## What this task involves
If a line in the listing below includes the word "万军之耶和华如此说", pick it out.

[Material for this task]

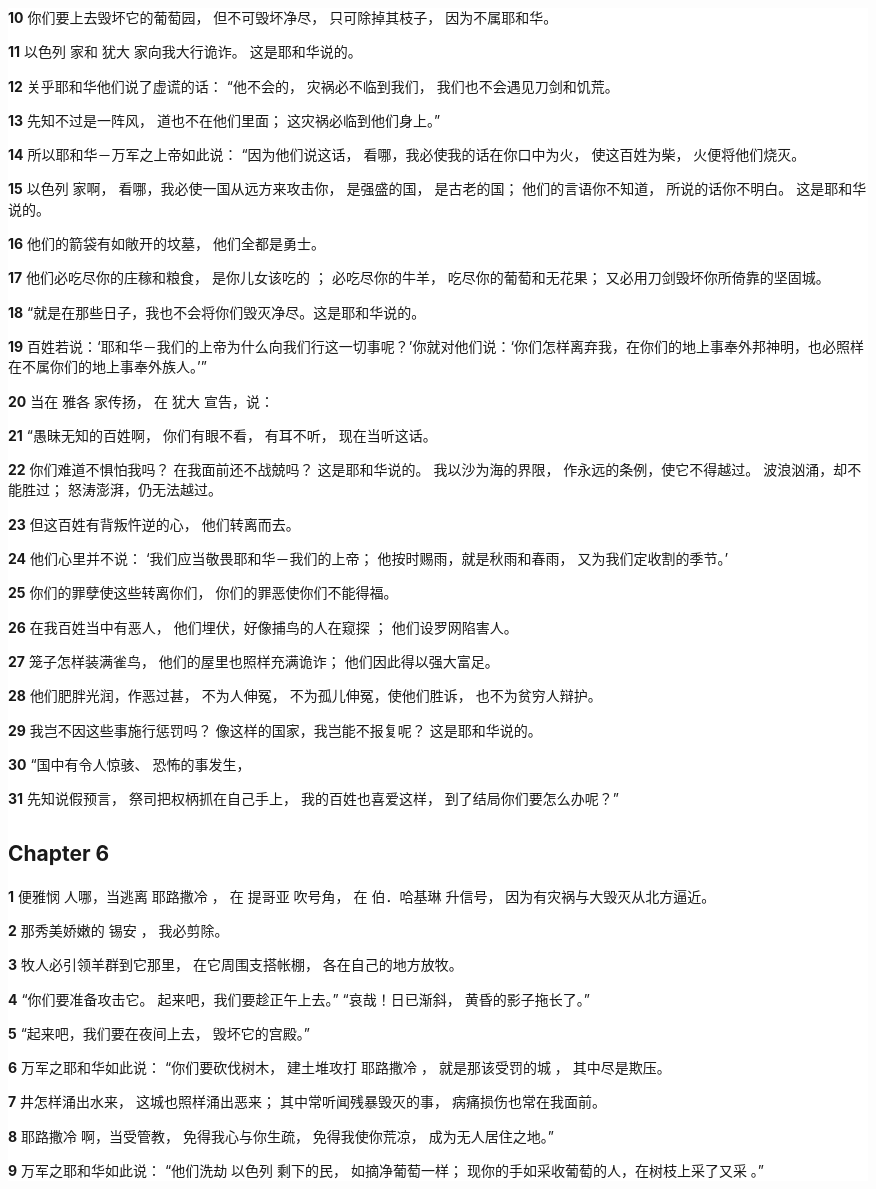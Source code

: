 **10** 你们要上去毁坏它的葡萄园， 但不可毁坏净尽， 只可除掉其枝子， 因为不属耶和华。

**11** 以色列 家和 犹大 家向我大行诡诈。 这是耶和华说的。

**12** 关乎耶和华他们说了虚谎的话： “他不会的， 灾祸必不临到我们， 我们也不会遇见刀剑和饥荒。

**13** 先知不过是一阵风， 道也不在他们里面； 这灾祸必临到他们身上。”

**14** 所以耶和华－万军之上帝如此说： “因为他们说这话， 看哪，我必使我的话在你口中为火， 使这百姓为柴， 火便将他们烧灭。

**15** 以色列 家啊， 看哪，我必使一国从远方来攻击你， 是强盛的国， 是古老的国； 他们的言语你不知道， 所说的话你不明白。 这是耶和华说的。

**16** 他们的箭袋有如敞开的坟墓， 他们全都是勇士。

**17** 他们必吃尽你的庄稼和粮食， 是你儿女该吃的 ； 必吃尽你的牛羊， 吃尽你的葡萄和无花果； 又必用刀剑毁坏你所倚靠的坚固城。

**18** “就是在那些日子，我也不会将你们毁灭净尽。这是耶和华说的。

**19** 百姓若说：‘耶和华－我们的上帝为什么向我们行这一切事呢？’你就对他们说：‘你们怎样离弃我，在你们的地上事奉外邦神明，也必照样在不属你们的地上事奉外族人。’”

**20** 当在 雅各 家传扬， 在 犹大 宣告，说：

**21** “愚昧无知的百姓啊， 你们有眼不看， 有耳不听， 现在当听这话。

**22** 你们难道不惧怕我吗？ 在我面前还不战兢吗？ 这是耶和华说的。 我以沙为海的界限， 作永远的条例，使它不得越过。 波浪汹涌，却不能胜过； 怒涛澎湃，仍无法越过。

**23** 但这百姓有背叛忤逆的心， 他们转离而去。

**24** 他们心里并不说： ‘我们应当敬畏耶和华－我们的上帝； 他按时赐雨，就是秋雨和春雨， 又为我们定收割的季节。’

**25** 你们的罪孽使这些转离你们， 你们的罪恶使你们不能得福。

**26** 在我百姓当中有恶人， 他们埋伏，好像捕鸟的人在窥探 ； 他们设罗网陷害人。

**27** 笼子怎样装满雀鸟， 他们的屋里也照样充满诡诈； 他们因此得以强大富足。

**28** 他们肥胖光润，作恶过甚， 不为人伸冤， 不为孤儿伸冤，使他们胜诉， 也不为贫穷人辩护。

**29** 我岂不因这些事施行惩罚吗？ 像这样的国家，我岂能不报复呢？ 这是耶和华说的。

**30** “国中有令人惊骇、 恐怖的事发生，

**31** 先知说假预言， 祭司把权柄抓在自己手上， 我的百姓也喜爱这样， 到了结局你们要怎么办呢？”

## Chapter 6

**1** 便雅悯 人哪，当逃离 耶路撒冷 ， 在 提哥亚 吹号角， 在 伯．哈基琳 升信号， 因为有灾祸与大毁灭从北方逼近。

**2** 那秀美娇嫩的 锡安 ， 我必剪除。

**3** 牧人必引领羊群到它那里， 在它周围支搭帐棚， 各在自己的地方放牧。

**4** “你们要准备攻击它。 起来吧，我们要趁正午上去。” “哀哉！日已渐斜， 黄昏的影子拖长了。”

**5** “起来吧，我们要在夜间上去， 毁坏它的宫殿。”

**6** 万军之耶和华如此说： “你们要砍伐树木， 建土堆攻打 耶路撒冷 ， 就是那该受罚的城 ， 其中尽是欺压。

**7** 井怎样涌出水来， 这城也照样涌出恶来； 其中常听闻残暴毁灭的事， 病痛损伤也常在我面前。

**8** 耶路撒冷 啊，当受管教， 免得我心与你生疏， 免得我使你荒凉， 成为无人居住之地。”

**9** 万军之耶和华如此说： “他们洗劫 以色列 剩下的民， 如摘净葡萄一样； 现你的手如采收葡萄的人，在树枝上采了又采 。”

[/Material for this task]

## Response area
**6** 万军之耶和华如此说： “你们要砍伐树木， 建土堆攻打 耶路撒冷 ， 就是那该受罚的城 ， 其中尽是欺压。
**9** 万军之耶和华如此说： “他们洗劫 以色列 剩下的民， 如摘净葡萄一样； 现你的手如采收葡萄的人，在树枝上采了又采 。”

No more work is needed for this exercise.